-------- Data shown
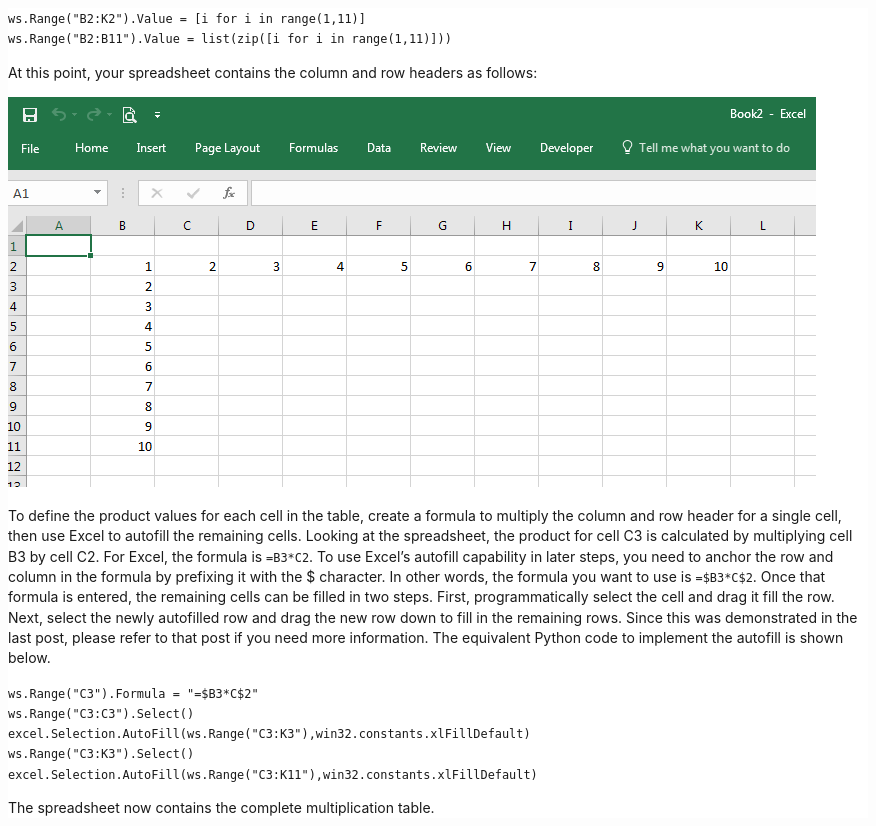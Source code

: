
 ```
ws.Range("B2:K2").Value = [i for i in range(1,11)]
ws.Range("B2:B11").Value = list(zip([i for i in range(1,11)]))
```

At this point, your spreadsheet contains the column and row headers as follows:

![headersexcel1](/assets/images/20190929_headersexcel1.png)

To define the product values for each cell in the table, create a
formula to multiply the column and row header for a single cell, then
use Excel to autofill the remaining cells. Looking at the spreadsheet,
the product for cell C3 is calculated by multiplying cell B3 by cell C2.
For Excel, the formula is ``=B3*C2``. To use Excel’s autofill
capability in later steps, you need to anchor the row and column in
the formula by prefixing it with the $ character. In other words, the
formula you want to use is ``=$B3*C$2``. Once that formula is entered,
the remaining cells can be filled in two steps. First,
programmatically select the cell and drag it fill the row. Next,
select the newly autofilled row and drag the new row down to fill in
the remaining rows. Since this was demonstrated in the last post,
please refer to that post if you need more information. The equivalent
Python code to implement the autofill is shown below.

```
ws.Range("C3").Formula = "=$B3*C$2"
ws.Range("C3:C3").Select()
excel.Selection.AutoFill(ws.Range("C3:K3"),win32.constants.xlFillDefault)
ws.Range("C3:K3").Select()
excel.Selection.AutoFill(ws.Range("C3:K11"),win32.constants.xlFillDefault)
```

The spreadsheet now contains the complete multiplication table.
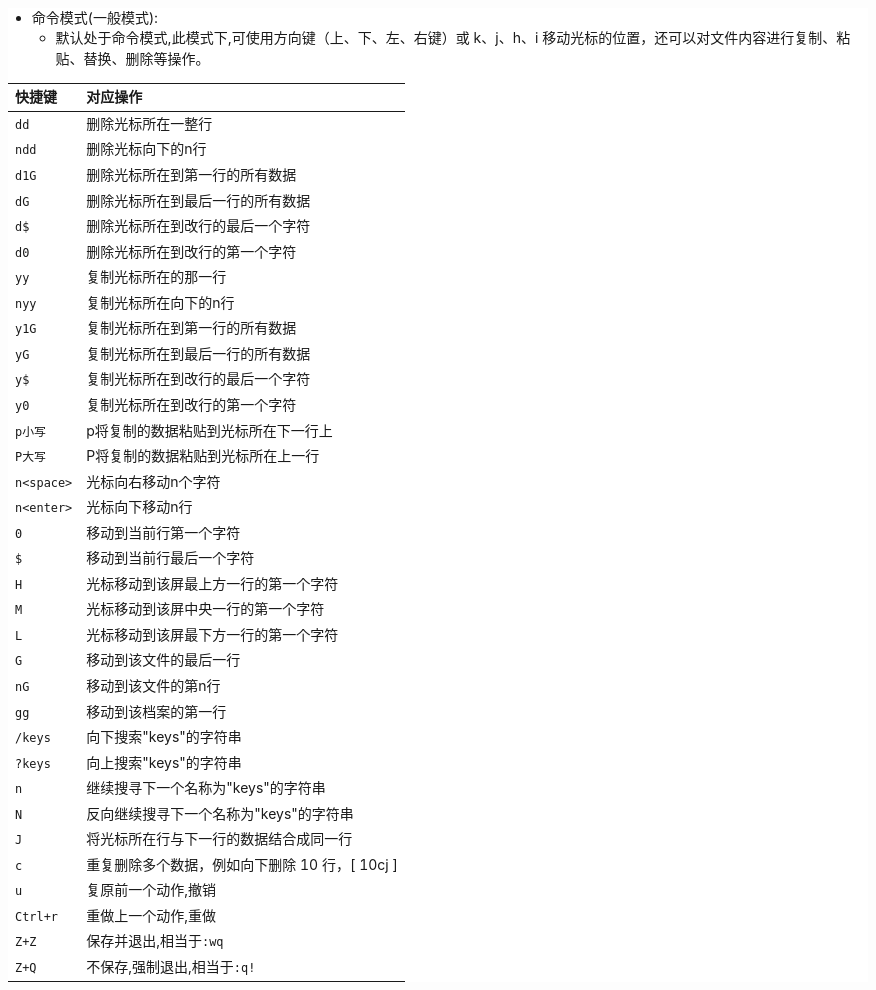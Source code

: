+ 命令模式(一般模式):
  + 默认处于命令模式,此模式下,可使用方向键（上、下、左、右键）或 k、j、h、i 移动光标的位置，还可以对文件内容进行复制、粘贴、替换、删除等操作。

|快捷键|对应操作|
|:-|:-|
|`dd`|删除光标所在一整行|
|`ndd`|删除光标向下的n行|
|`d1G`|删除光标所在到第一行的所有数据|
|`dG`|删除光标所在到最后一行的所有数据|
|`d$`|删除光标所在到改行的最后一个字符|
|`d0`|删除光标所在到改行的第一个字符|
|`yy`|复制光标所在的那一行|
|`nyy`|复制光标所在向下的n行|
|`y1G`|复制光标所在到第一行的所有数据|
|`yG`|复制光标所在到最后一行的所有数据|
|`y$`|复制光标所在到改行的最后一个字符|
|`y0`|复制光标所在到改行的第一个字符|
|`p小写`|p将复制的数据粘贴到光标所在下一行上|
|`P大写`|P将复制的数据粘贴到光标所在上一行|
|`n<space>`|光标向右移动n个字符|
|`n<enter>`|光标向下移动n行|
|`0`|移动到当前行第一个字符|
|`$`|移动到当前行最后一个字符|
|`H`|光标移动到该屏最上方一行的第一个字符|
|`M`|光标移动到该屏中央一行的第一个字符|
|`L`|光标移动到该屏最下方一行的第一个字符|
|`G`|移动到该文件的最后一行|
|`nG`|移动到该文件的第n行|
|`gg`|移动到该档案的第一行|
|`/keys`|向下搜索"keys"的字符串|
|`?keys`|向上搜索"keys"的字符串|
|`n`|继续搜寻下一个名称为"keys"的字符串|
|`N`|反向继续搜寻下一个名称为"keys"的字符串|
|`J`|将光标所在行与下一行的数据结合成同一行|
|`c`|重复删除多个数据，例如向下删除 10 行，[ 10cj ]|
|`u`|复原前一个动作,撤销|
|`Ctrl+r`|重做上一个动作,重做|
|`Z+Z`|保存并退出,相当于`:wq`|
|`Z+Q`|不保存,强制退出,相当于`:q!`|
----------------
Task requirements: Transcribe each entry exactly, pictures excluded.

Output of the exercise:
Source code

:
 ```
ws.Range("B2:K2").Value = [i for i in range(1,11)]
ws.Range("B2:B11").Value = list(zip([i for i in range(1,11)]))
```

At this point, your spreadsheet contains the column and row headers as follows:

![headersexcel1](/assets/images/20190929_headersexcel1.png)

To define the product values for each cell in the table, create a
formula to multiply the column and row header for a single cell, then
use Excel to autofill the remaining cells. Looking at the spreadsheet,
the product for cell C3 is calculated by multiplying cell B3 by cell C2.
For Excel, the formula is ``=B3*C2``. To use Excel’s autofill
capability in later steps, you need to anchor the row and column in
the formula by prefixing it with the $ character. In other words, the
formula you want to use is ``=$B3*C$2``. Once that formula is entered,
the remaining cells can be filled in two steps. First,
programmatically select the cell and drag it fill the row. Next,
select the newly autofilled row and drag the new row down to fill in
the remaining rows. Since this was demonstrated in the last post,
please refer to that post if you need more information. The equivalent
Python code to implement the autofill is shown below.

```
ws.Range("C3").Formula = "=$B3*C$2"
ws.Range("C3:C3").Select()
excel.Selection.AutoFill(ws.Range("C3:K3"),win32.constants.xlFillDefault)
ws.Range("C3:K3").Select()
excel.Selection.AutoFill(ws.Range("C3:K11"),win32.constants.xlFillDefault)
```

The spreadsheet now contains the complete multiplication table.
Source code

:+ 命令模式(一般模式):
  + 默认处于命令模式,此模式下,可使用方向键（上、下、左、右键）或 k、j、h、i 移动光标的位置，还可以对文件内容进行复制、粘贴、替换、删除等操作。

|快捷键|对应操作|
|:-|:-|
|`dd`|删除光标所在一整行|
|`ndd`|删除光标向下的n行|
|`d1G`|删除光标所在到第一行的所有数据|
|`dG`|删除光标所在到最后一行的所有数据|
|`d$`|删除光标所在到改行的最后一个字符|
|`d0`|删除光标所在到改行的第一个字符|
|`yy`|复制光标所在的那一行|
|`nyy`|复制光标所在向下的n行|
|`y1G`|复制光标所在到第一行的所有数据|
|`yG`|复制光标所在到最后一行的所有数据|
|`y$`|复制光标所在到改行的最后一个字符|
|`y0`|复制光标所在到改行的第一个字符|
|`p小写`|p将复制的数据粘贴到光标所在下一行上|
|`P大写`|P将复制的数据粘贴到光标所在上一行|
|`n<space>`|光标向右移动n个字符|
|`n<enter>`|光标向下移动n行|
|`0`|移动到当前行第一个字符|
|`$`|移动到当前行最后一个字符|
|`H`|光标移动到该屏最上方一行的第一个字符|
|`M`|光标移动到该屏中央一行的第一个字符|
|`L`|光标移动到该屏最下方一行的第一个字符|
|`G`|移动到该文件的最后一行|
|`nG`|移动到该文件的第n行|
|`gg`|移动到该档案的第一行|
|`/keys`|向下搜索"keys"的字符串|
|`?keys`|向上搜索"keys"的字符串|
|`n`|继续搜寻下一个名称为"keys"的字符串|
|`N`|反向继续搜寻下一个名称为"keys"的字符串|
|`J`|将光标所在行与下一行的数据结合成同一行|
|`c`|重复删除多个数据，例如向下删除 10 行，[ 10cj ]|
|`u`|复原前一个动作,撤销|
|`Ctrl+r`|重做上一个动作,重做|
|`Z+Z`|保存并退出,相当于`:wq`|
|`Z+Q`|不保存,强制退出,相当于`:q!`|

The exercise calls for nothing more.